■ **WHAT YOU SHOULD DO**
Be exact. Print each record as it stands.

[INFORMATION PROVIDED Boundary: Start]

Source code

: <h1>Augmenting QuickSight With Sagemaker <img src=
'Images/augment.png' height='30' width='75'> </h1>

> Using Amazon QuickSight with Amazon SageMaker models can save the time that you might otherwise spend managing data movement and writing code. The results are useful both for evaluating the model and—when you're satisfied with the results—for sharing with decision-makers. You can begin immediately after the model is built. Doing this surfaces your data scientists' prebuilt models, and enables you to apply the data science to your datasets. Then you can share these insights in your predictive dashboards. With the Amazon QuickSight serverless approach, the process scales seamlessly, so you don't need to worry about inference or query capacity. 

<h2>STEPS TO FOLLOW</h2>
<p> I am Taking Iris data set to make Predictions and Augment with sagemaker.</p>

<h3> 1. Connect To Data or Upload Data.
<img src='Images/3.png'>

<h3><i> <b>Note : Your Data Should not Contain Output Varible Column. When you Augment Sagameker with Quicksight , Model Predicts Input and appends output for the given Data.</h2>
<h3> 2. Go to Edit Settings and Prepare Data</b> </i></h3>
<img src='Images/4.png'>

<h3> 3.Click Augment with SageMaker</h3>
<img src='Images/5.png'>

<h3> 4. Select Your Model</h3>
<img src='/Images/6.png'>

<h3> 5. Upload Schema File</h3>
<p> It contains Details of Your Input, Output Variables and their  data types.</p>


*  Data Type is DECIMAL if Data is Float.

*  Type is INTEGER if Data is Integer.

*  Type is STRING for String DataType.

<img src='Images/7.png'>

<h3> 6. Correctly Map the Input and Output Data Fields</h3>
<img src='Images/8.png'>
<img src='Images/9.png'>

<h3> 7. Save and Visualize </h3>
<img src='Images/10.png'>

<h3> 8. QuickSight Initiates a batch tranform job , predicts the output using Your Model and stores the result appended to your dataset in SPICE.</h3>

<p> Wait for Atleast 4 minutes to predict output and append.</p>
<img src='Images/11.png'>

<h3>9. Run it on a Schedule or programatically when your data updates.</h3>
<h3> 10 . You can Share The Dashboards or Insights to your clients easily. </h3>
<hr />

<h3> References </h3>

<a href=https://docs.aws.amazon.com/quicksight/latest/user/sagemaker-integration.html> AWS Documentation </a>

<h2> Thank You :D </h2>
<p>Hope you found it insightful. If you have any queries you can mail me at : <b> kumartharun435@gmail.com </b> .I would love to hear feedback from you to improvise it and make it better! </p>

[INFORMATION PROVIDED Boundary: End]

■ **WRITTEN ANSWER**
Source code

: <h1>Augmenting QuickSight With Sagemaker <img src=
'Images/augment.png' height='30' width='75'> </h1>

> Using Amazon QuickSight with Amazon SageMaker models can save the time that you might otherwise spend managing data movement and writing code. The results are useful both for evaluating the model and—when you're satisfied with the results—for sharing with decision-makers. You can begin immediately after the model is built. Doing this surfaces your data scientists' prebuilt models, and enables you to apply the data science to your datasets. Then you can share these insights in your predictive dashboards. With the Amazon QuickSight serverless approach, the process scales seamlessly, so you don't need to worry about inference or query capacity. 

<h2>STEPS TO FOLLOW</h2>
<p> I am Taking Iris data set to make Predictions and Augment with sagemaker.</p>

<h3> 1. Connect To Data or Upload Data.
<img src='Images/3.png'>

<h3><i> <b>Note : Your Data Should not Contain Output Varible Column. When you Augment Sagameker with Quicksight , Model Predicts Input and appends output for the given Data.</h2>
<h3> 2. Go to Edit Settings and Prepare Data</b> </i></h3>
<img src='Images/4.png'>

<h3> 3.Click Augment with SageMaker</h3>
<img src='Images/5.png'>

<h3> 4. Select Your Model</h3>
<img src='/Images/6.png'>

<h3> 5. Upload Schema File</h3>
<p> It contains Details of Your Input, Output Variables and their  data types.</p>


*  Data Type is DECIMAL if Data is Float.

*  Type is INTEGER if Data is Integer.

*  Type is STRING for String DataType.

<img src='Images/7.png'>

<h3> 6. Correctly Map the Input and Output Data Fields</h3>
<img src='Images/8.png'>
<img src='Images/9.png'>

<h3> 7. Save and Visualize </h3>
<img src='Images/10.png'>

<h3> 8. QuickSight Initiates a batch tranform job , predicts the output using Your Model and stores the result appended to your dataset in SPICE.</h3>

<p> Wait for Atleast 4 minutes to predict output and append.</p>
<img src='Images/11.png'>

<h3>9. Run it on a Schedule or programatically when your data updates.</h3>
<h3> 10 . You can Share The Dashboards or Insights to your clients easily. </h3>
<hr />

<h3> References </h3>

<a href=https://docs.aws.amazon.com/quicksight/latest/user/sagemaker-integration.html> AWS Documentation </a>

<h2> Thank You :D </h2>
<p>Hope you found it insightful. If you have any queries you can mail me at : <b> kumartharun435@gmail.com </b> .I would love to hear feedback from you to improvise it and make it better! </p>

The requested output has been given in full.